On Wed, Nov 24, 2010 at 10:33 AM, Aldo Bucchi <aldo.bucchi@gmail.com> wrote:
> Hi William, Friederich.
>
> This is an excellent email. My replies inlined. Hope I can help.
>
> On Wed, Nov 24, 2010 at 9:47 AM, William Waites <ww@styx.org> wrote:
>> Friedrich, I'm forwarding your message to one of the W3 lists.
>>
>> Some of your questions could be easily answered (e.g. for euro in your
>> context, you don't have a predicate for that, you have an Observation
>> with units of a currency and you could take the currency from
>> dbpedia, the predicate is "units").
>>
>> But I think your concerns are quite valid generally and your
>> experience reflects that of most web site developers that encounter
>> RDF.
>>
>> LOD list, Friedrich is a clueful developer, responsible for
>> http://bund.offenerhaushalt.de/ amongst other things. What can we
>> learn from this? How do we make this better?
>>
>> -w
>>
>>
>> ----- Forwarded message from Friedrich Lindenberg <friedrich@pudo.org> -----
>>
>> From: Friedrich Lindenberg <friedrich@pudo.org>
>> Date: Wed, 24 Nov 2010 11:56:20 +0100
>> Message-Id: <A9089567-6107-4B43-B442-D09DCC0C353D@pudo.org>
>> To: wdmmg-discuss <wdmmg-discuss@lists.okfn.org>
>> Subject: [wdmmg-discuss] Failed to port datastore to RDF, will go Mongo
>>
>> (reposting to list):
>>
>> Hi all,
>>
>> As an action from OGDCamp, Rufus and I agreed that we should resume porting WDMMG to RDF in order to make the data model more flexible and to allow a merger between WDMMG, OffenerHaushalt and similar other projects.
>>
>> After a few days, I'm now over the whole idea of porting WDMMG to RDF. Having written a long technical pro/con email before (that I assume contained nothing you don't already know), I think the net effect of using RDF would be the following:
>>
>> * Lots of coolness, sucking up to linked data people.
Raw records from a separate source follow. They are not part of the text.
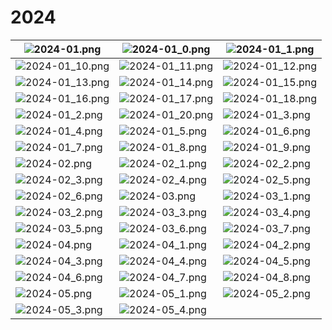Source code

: # 2024

| ![2024-01.png](images/2024-01.png) | ![2024-01_0.png](images/2024-01_0.png) | ![2024-01_1.png](images/2024-01_1.png) | 
|---|---|---|
| ![2024-01_10.png](images/2024-01_10.png) | ![2024-01_11.png](images/2024-01_11.png) | ![2024-01_12.png](images/2024-01_12.png) | 
| ![2024-01_13.png](images/2024-01_13.png) | ![2024-01_14.png](images/2024-01_14.png) | ![2024-01_15.png](images/2024-01_15.png) | 
| ![2024-01_16.png](images/2024-01_16.png) | ![2024-01_17.png](images/2024-01_17.png) | ![2024-01_18.png](images/2024-01_18.png) | 
| ![2024-01_2.png](images/2024-01_2.png) | ![2024-01_20.png](images/2024-01_20.png) | ![2024-01_3.png](images/2024-01_3.png) | 
| ![2024-01_4.png](images/2024-01_4.png) | ![2024-01_5.png](images/2024-01_5.png) | ![2024-01_6.png](images/2024-01_6.png) | 
| ![2024-01_7.png](images/2024-01_7.png) | ![2024-01_8.png](images/2024-01_8.png) | ![2024-01_9.png](images/2024-01_9.png) | 
| ![2024-02.png](images/2024-02.png) | ![2024-02_1.png](images/2024-02_1.png) | ![2024-02_2.png](images/2024-02_2.png) | 
| ![2024-02_3.png](images/2024-02_3.png) | ![2024-02_4.png](images/2024-02_4.png) | ![2024-02_5.png](images/2024-02_5.png) | 
| ![2024-02_6.png](images/2024-02_6.png) | ![2024-03.png](images/2024-03.png) | ![2024-03_1.png](images/2024-03_1.png) | 
| ![2024-03_2.png](images/2024-03_2.png) | ![2024-03_3.png](images/2024-03_3.png) | ![2024-03_4.png](images/2024-03_4.png) | 
| ![2024-03_5.png](images/2024-03_5.png) | ![2024-03_6.png](images/2024-03_6.png) | ![2024-03_7.png](images/2024-03_7.png) | 
| ![2024-04.png](images/2024-04.png) | ![2024-04_1.png](images/2024-04_1.png) | ![2024-04_2.png](images/2024-04_2.png) | 
| ![2024-04_3.png](images/2024-04_3.png) | ![2024-04_4.png](images/2024-04_4.png) | ![2024-04_5.png](images/2024-04_5.png) | 
| ![2024-04_6.png](images/2024-04_6.png) | ![2024-04_7.png](images/2024-04_7.png) | ![2024-04_8.png](images/2024-04_8.png) | 
| ![2024-05.png](images/2024-05.png) | ![2024-05_1.png](images/2024-05_1.png) | ![2024-05_2.png](images/2024-05_2.png) | 
| ![2024-05_3.png](images/2024-05_3.png) | ![2024-05_4.png](images/2024-05_4.png) |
>> * Further research regarding knowledge representation.
>
> I will quickly outline some points that I think are advantages from a
> developer POV. ( once you tackle the problems you outline below, of
> course ).
> * A highly expressive language ( SPARQL )
> * Ease of creating workflows where data moves from one app to another.
> And this is not just buzz. The self-contained nature of triples and
> IDs make it so that you can SPARQL select on one side and SPARQL
> insert on another. I do this all the time, creating "data pipelines".
> I admit it has taken some time to master, but I can peform "magic"
> from my customer's point of view.
>
>>
>> vs.
>>
>> * Unstable and outdated technological base. No triplestore I have seen so far seemed on par with MySQL 4.
>
> * You definitely need to give Virtuoso a try. It is a mature SQL
> database that grew into RDF. I Strongly disagree with this point as I
> have personally created highly demanding projects for large companies
> using Virtuoso's Quad Store. To give you a real life case, the recent
> Brazilian Election portal by Globo.com (
> http://g1.globo.com/especiais/eleicoes-2010/ ) has Virtuoso under the
> hood and, being a highly important, mission critical app in a major (
> 4th ) media company  it is not a toy application.
> I know many others but in this one I participated so I can tell you it
> is Virtuoso w/o fear mistake.
>
>> * No freedom wrt to schema, instead modelling overhead. Spent 30 minutes trying to find a predicate for "Euro".
>
> Yes!
> This is a major problem and we as a community need to tackle it.
> I am intrigued to see what ideas come up in this thread. Thanks for
> bringing it up.
>
> As an alternative, you can initially model everything using a simple
> urn:foo:xxx or http://mydomain.com/id/xxx schema ( this is what I do )
> and as you move fwd you can refactor the model. Or not.
>
> You can leave it as is and it will still be integratable ( able to
> live along other datasets in the same store ).
>
> Deploying the "Linked" part of Linked Data ( the dereferencing
> protocols ) later on is another game.
>
>> * Scares off developers. Invested 2 days researching this, which is how long it took me to implement OHs backend the first time around. Project would need to be sustained through linked data grad students.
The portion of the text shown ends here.